(Stored data)
--- START ---
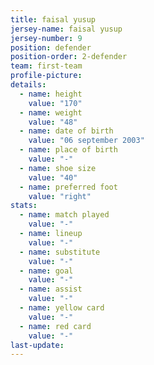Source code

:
```yaml
---
title: faisal yusup
jersey-name: faisal yusup
jersey-number: 9
position: defender
position-order: 2-defender
team: first-team
profile-picture:
details:
  - name: height
    value: "170"
  - name: weight
    value: "48"
  - name: date of birth
    value: "06 september 2003"
  - name: place of birth
    value: "-"
  - name: shoe size
    value: "40"
  - name: preferred foot
    value: "right"
stats:
  - name: match played
    value: "-"
  - name: lineup
    value: "-"
  - name: substitute
    value: "-"
  - name: goal
    value: "-"
  - name: assist
    value: "-"
  - name: yellow card
    value: "-"
  - name: red card
    value: "-"
last-update:
---
```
--- END ---
Problem description —
Determine, please, how many lines hold "position" in the records, and give that number by itself.

Exercise solution —
2